Take your Hertz example; not knowing the extent of the problem, you waited around until you got a car - and Hertz got paid. Had they told you that no vehicle would be available until 2AM, you would have taken a taxi and Hertz would have been out a rental.
Of course, long-term these attitudes can cost a company customers, who will look to their competitors rather than use a company with such poor service. But that'
As transparent as their customers demand (Score:5, Interesting)
The companies understand one thing: profit.
It depends on the volume of business and a variety of factors. For example, I was recently considering the purchase of a new automobile. There was one make which I ended up removing from consideration because their infotainment was not open for me to hack on. I felt like this was important and so I told the salesman why it was important to me and that this single factor resulted in my no longer considering any models from this manufacturer.
In another instance, a specific dealership had two different sales people contact me by phone, essentially competing with each other. I didn't like that so I didn't bother calling back either one. Several days later I received a form inquiry from the general manager (certainly an automated message). I took the time to respond, explaining that I wouldn't be doing business with them because of the poor coordination of their salesmen's activities. If I already talked with one and explained what I needed in a vehicle, why was another going to call me and try to make me go through all that again?
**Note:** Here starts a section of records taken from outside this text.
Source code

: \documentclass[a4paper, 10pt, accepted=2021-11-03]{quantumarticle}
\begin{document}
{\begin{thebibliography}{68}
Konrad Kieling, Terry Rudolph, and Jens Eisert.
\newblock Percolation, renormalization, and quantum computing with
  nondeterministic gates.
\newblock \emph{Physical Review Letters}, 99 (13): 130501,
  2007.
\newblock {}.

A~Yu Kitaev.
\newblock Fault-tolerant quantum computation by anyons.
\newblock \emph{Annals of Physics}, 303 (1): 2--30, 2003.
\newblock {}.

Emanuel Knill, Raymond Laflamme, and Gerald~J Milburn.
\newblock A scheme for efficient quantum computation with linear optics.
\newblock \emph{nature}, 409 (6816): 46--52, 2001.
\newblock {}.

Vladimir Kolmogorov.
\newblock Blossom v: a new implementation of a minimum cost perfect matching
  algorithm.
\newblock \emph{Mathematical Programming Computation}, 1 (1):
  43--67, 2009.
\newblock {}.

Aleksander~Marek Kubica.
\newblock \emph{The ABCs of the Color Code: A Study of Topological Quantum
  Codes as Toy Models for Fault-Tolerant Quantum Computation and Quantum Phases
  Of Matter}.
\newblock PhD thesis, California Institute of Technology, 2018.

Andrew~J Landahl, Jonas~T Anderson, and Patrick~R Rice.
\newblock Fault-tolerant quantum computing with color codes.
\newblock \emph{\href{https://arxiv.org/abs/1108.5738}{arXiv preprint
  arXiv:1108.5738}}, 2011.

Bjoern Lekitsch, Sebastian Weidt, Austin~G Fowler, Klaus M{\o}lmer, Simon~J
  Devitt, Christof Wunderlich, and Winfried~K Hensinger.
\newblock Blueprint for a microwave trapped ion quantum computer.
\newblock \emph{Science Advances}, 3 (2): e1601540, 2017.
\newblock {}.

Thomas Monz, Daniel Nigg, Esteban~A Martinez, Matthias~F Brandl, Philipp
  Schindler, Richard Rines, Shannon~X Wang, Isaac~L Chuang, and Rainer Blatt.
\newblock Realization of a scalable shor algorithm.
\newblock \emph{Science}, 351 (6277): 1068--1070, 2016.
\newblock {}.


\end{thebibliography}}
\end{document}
Granted, these are different examples, but I make this small effort in the hopes that it will either improve the situation for the person who comes along after me or for myself the next time. Of course, the larger the organization, the less likely this is to have an effect. I expect that the GM of the dealership with two salesmen could possibly do something based on my feedback. I fully expect nothing to change from the manufacturer of the car with the closed infotainment system. However, if 10,000 customers all told different dealers the same thing or bothered to write to the manufacturer directly, then something might change.
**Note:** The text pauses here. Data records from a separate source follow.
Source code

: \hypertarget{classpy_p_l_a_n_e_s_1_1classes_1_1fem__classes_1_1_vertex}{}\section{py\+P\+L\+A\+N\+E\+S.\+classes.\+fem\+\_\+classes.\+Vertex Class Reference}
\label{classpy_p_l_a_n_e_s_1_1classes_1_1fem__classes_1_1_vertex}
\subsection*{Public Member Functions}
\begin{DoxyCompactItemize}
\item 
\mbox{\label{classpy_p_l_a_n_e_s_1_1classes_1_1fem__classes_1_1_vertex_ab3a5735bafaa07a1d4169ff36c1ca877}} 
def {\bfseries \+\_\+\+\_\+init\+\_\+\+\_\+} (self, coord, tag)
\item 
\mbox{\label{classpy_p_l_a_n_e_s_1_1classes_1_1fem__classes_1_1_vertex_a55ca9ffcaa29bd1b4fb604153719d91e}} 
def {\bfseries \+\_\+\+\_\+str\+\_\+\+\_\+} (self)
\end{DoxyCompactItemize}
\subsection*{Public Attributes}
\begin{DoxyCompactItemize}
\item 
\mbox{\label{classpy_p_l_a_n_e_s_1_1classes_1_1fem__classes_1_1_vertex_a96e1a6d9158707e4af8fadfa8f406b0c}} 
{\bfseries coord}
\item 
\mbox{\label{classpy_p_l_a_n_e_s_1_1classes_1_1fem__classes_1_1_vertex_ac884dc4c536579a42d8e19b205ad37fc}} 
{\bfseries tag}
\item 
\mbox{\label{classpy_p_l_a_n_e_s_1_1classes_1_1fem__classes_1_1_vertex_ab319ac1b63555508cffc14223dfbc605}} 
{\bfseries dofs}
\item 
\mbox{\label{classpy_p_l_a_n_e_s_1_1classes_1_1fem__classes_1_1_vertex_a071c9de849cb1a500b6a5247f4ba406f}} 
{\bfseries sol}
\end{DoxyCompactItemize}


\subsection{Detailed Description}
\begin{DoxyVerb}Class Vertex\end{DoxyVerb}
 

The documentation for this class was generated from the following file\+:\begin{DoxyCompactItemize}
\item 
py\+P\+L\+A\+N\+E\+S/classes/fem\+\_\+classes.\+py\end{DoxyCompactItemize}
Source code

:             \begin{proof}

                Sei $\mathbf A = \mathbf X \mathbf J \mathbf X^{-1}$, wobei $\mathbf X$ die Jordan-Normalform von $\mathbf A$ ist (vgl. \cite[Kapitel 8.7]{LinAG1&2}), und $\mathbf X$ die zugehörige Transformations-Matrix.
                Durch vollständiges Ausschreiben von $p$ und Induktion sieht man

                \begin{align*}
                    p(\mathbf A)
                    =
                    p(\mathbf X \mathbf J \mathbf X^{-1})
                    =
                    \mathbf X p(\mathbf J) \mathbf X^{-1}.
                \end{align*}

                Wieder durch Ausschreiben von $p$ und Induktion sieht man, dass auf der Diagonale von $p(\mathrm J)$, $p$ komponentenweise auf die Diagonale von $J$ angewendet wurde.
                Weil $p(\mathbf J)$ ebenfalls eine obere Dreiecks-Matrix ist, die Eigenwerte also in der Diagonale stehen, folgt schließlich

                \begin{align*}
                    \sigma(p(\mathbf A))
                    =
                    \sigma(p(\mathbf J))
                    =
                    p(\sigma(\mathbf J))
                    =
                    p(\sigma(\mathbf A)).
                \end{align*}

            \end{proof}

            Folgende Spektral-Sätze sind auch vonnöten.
Southwest and other airlines are by necessity very large companies. If you tell a booking agent something it is almost certain no manager will hear of it. But, if you contact the execs directly, perhaps if there is a VP of customer service or an ombudsman, contact that person and let them know that you value openness and that you are specifically avoiding giving them your business because of their lack of it. If they hear this from enough people, the will get the message: we are losing out on business because of our approach to blah blah blah.
So, bottom line: companies should be as transparent as their customers demand. If you, the customer, don't demand then they won't know and won't make any change.
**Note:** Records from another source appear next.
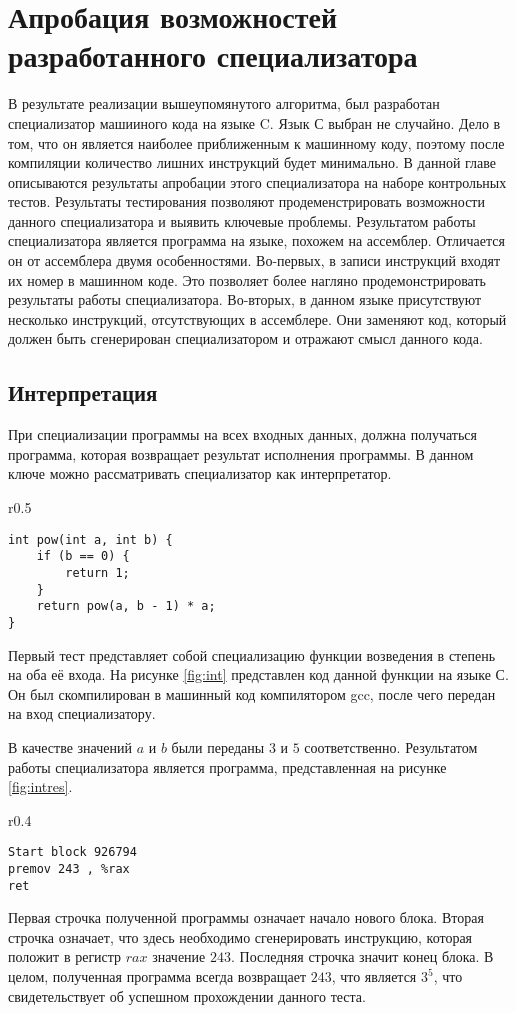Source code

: \documentclass{spbau-diploma}
\begin{document}
\section{Апробация возможностей разработанного специализатора}
В результате реализации вышеупомянутого алгоритма, был разработан специализатор машииного кода на языке C. Язык С выбран не случайно. Дело в том, что он является наиболее приближенным к машинному коду, поэтому после компиляции количество лишних инструкций будет минимально. В данной главе описываются результаты апробации этого специализатора на наборе контрольных тестов. Результаты тестирования позволяют продеменстрировать возможности данного специализатора и выявить ключевые проблемы.
Результатом работы специализатора является программа на языке, похожем на ассемблер. Отличается он от ассемблера двумя особенностями. Во-первых, в записи инструкций входят их номер в машинном коде. Это позволяет более нагляно продемонстрировать результаты работы специализатора. Во-вторых, в данном языке присутствуют несколько инструкций, отсутствующих в ассемблере. Они заменяют код, который должен быть сгенерирован специализатором и отражают смысл данного кода.

\subsection{ Интерпретация}
При специализации программы на всех входных данных, должна получаться программа, которая возвращает результат исполнения программы. В данном ключе можно рассматривать специализатор как интерпретатор.
\begin{wrapfigure}{r}{0.5\textwidth}
\begin{lstlisting}[xleftmargin = 20pt]
int pow(int a, int b) {
    if (b == 0) {
        return 1;
    }
    return pow(a, b - 1) * a;
}
\end{lstlisting}
\caption{ Функция возведения в степень}
\label{fig:int}
\end{wrapfigure}
Первый тест представляет собой специализацию функции возведения в степень на оба её входа. На рисунке \ref{fig:int} представлен код данной функции на языке С. Он был скомпилирован в машинный код компилятором gcc, после чего передан на вход специализатору.

В качестве значений $a$ и $b$ были переданы $3$ и $5$ соответственно. Результатом работы специализатора является программа, представленная на рисунке \ref{fig:intres}.
\begin{wrapfigure}{r}{0.4\textwidth}
\begin{lstlisting}[xleftmargin = 20pt]
Start block 926794
premov 243 , %rax 
ret
\end{lstlisting}
\caption{ Результат специализации}
\label{fig:intres}
\end{wrapfigure}
Первая строчка полученной программы означает начало нового блока. Вторая строчка означает, что здесь необходимо сгенерировать инструкцию, которая положит в регистр $rax$ значение $243$. Последняя строчка значит конец блока. В целом, полученная программа всегда возвращает $243$, что является $3^5$, что свидетельствует об успешном прохождении данного теста. 
\end{document}
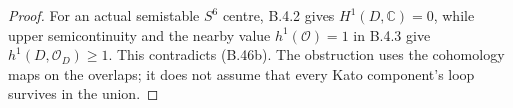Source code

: \begin{proof}
For an actual semistable $S^6$ centre, B.4.2 gives
$H^1(D,\mathbb C)=0$, while upper semicontinuity
and the nearby value $h^1(\mathcal O)=1$ in B.4.3
give $h^1(D,\mathcal O_D)\geq1$. This contradicts
(B.46b). The obstruction uses the cohomology maps
on the overlaps; it does not assume that every
Kato component's loop survives in the union.
\end{proof}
Too glib (Score:5, Insightful)
The companies understand one thing: profit.
That's not true. Companies and the people that run them understand more than just profit. I defy you to find a single person in a company who cannot comprehend something other than profit. To claim that profit is all they can understand is absurdly untrue. But there is a nugget of truth in what you say. What is true is that companies and some (not all) of those who run them have a strong tendency to focus on profits excessively, particularly short term profits. They do this to the detriment of all else including the long term health of the company sometimes. It's too glib to say that companies only understand profit but it is fair to say that companies tend to focus on it too hard at times and make bad decisions as a result.
A well managed company has to consider things like the health of their community, the well being of their suppliers, the trust of their customers, etc. All these things sooner or later will impact profits so if company focuses excessively on near term profits then in the long term they will likely be worse off and so will all those who depend on the company - customers, suppliers, community, shareholders and employees.
Definitions (Score:2)
Actually, that is the definition of a company.
No it is not. The definition of a company is "an 'artificial person', invisible, intangible, created by or under law, with a discrete legal personality, perpetual succession and a common seal. It is not affected by the death, insanity or insolvency of an individual member."
A company is a term that refers to a variety of types of organizations [wikipedia.org]. Some types of companies are explicitly not concerned with profits at all. Perhaps you've heard of non-profit companies [wikipedia.org]? Those are a thing you know.
From the linked
Re: (Score:3)
Investors.
Also the implied definition of profit it very limited. There are other kinds of profit than 'make as much money as possible.' But the investors are always taking on some of the risk and responsibility for a profit.
Large investors like Venture Capitalists or Mutual Funds may only be interested in how to generate money since they don't really have any other value they can derive from a random busi
Re: (Score:1)
Re: (Score:2)
Not necessarily. You *can* influence a large organization *if* they think they can make money off your idea. For example, I was at the NYC Auto Show with my GF -- and we were sitting in one of those giant Fiat-500 looking half-SUV things. And it had a glass roof which we liked.
But my GF complained that the vehicle was too tall, making it difficult for her to get snow off the roof (she prefers station wagons to SUVs, and very few manufacturers make wagons anymore).
So, we were talking with the booth rep, and
Re: (Score:2)
This brings to thought several things:
1. It's a "sun roof" so keeping it clear in the winter isn't exactly a common use case.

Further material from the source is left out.